### Instructions for the task
Look for the string "forum" in the listing below, then copy every line that has it.

START Exercise inputs

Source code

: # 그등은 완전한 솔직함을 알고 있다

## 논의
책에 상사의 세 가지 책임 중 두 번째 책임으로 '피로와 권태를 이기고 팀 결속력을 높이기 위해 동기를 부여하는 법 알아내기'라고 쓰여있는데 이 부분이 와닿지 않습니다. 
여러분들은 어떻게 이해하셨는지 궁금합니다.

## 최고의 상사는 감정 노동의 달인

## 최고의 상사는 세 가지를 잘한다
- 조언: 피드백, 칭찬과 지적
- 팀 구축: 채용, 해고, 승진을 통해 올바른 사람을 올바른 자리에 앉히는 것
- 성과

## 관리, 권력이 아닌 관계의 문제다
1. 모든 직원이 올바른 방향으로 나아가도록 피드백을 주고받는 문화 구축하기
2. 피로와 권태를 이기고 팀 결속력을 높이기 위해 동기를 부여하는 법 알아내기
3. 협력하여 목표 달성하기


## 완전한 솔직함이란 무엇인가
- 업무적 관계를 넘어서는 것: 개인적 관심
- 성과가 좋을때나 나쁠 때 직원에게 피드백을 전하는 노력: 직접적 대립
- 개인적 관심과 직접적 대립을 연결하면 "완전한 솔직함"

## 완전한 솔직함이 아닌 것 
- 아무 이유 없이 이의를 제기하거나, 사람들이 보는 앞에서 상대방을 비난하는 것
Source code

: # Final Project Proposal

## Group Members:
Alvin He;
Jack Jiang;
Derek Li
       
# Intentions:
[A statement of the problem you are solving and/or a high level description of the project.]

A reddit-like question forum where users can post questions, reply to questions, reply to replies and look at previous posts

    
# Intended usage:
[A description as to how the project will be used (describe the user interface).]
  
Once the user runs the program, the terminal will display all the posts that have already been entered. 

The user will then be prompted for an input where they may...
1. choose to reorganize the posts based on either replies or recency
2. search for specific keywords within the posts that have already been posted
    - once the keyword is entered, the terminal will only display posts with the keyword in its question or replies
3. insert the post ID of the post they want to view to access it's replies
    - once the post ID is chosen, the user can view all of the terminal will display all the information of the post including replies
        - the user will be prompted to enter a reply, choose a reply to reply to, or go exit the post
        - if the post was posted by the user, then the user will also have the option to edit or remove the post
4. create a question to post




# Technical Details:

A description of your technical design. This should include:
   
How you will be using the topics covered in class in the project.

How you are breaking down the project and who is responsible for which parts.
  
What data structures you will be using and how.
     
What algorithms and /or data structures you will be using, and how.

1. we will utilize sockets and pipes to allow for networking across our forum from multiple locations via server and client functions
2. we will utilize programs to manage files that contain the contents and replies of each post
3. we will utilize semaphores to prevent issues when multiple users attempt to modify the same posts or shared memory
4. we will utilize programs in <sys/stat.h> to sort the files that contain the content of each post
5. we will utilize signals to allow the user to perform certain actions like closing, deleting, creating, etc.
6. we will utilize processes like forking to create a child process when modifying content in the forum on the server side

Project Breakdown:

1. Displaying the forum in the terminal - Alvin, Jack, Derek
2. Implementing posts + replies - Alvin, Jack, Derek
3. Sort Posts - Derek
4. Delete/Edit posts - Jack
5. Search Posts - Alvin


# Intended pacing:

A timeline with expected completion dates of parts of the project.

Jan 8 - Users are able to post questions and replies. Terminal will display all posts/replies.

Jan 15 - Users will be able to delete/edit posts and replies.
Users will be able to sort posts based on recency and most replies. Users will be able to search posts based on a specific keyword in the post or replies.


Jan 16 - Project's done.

END Exercise inputs

### Written reply
A reddit-like question forum where users can post questions, reply to questions, reply to replies and look at previous posts
1. we will utilize sockets and pipes to allow for networking across our forum from multiple locations via server and client functions
6. we will utilize processes like forking to create a child process when modifying content in the forum on the server side
1. Displaying the forum in the terminal - Alvin, Jack, Derek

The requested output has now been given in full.